[Exercise] Print out all of the records exactly; no picture belongs in the result.

[Saved entries]
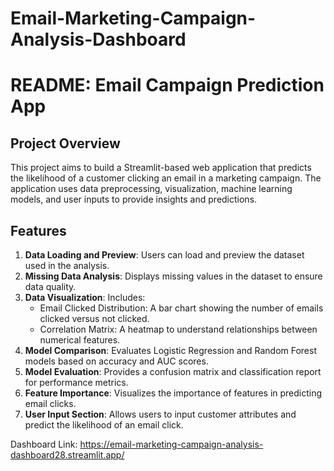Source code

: # Email-Marketing-Campaign-Analysis-Dashboard

# README: Email Campaign Prediction App

## Project Overview
This project aims to build a Streamlit-based web application that predicts the likelihood of a customer clicking an email in a marketing campaign. The application uses data preprocessing, visualization, machine learning models, and user inputs to provide insights and predictions.

## Features
1. **Data Loading and Preview**: Users can load and preview the dataset used in the analysis.
2. **Missing Data Analysis**: Displays missing values in the dataset to ensure data quality.
3. **Data Visualization**: Includes:
   - Email Clicked Distribution: A bar chart showing the number of emails clicked versus not clicked.
   - Correlation Matrix: A heatmap to understand relationships between numerical features.
4. **Model Comparison**: Evaluates Logistic Regression and Random Forest models based on accuracy and AUC scores.
5. **Model Evaluation**: Provides a confusion matrix and classification report for performance metrics.
6. **Feature Importance**: Visualizes the importance of features in predicting email clicks.
7. **User Input Section**: Allows users to input customer attributes and predict the likelihood of an email click.

Dashboard Link: https://email-marketing-campaign-analysis-dashboard28.streamlit.app/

[Exercise solution]
Source code

: # Email-Marketing-Campaign-Analysis-Dashboard

# README: Email Campaign Prediction App

## Project Overview
This project aims to build a Streamlit-based web application that predicts the likelihood of a customer clicking an email in a marketing campaign. The application uses data preprocessing, visualization, machine learning models, and user inputs to provide insights and predictions.

## Features
1. **Data Loading and Preview**: Users can load and preview the dataset used in the analysis.
2. **Missing Data Analysis**: Displays missing values in the dataset to ensure data quality.
3. **Data Visualization**: Includes:
   - Email Clicked Distribution: A bar chart showing the number of emails clicked versus not clicked.
   - Correlation Matrix: A heatmap to understand relationships between numerical features.
4. **Model Comparison**: Evaluates Logistic Regression and Random Forest models based on accuracy and AUC scores.
5. **Model Evaluation**: Provides a confusion matrix and classification report for performance metrics.
6. **Feature Importance**: Visualizes the importance of features in predicting email clicks.
7. **User Input Section**: Allows users to input customer attributes and predict the likelihood of an email click.

Dashboard Link: https://email-marketing-campaign-analysis-dashboard28.streamlit.app/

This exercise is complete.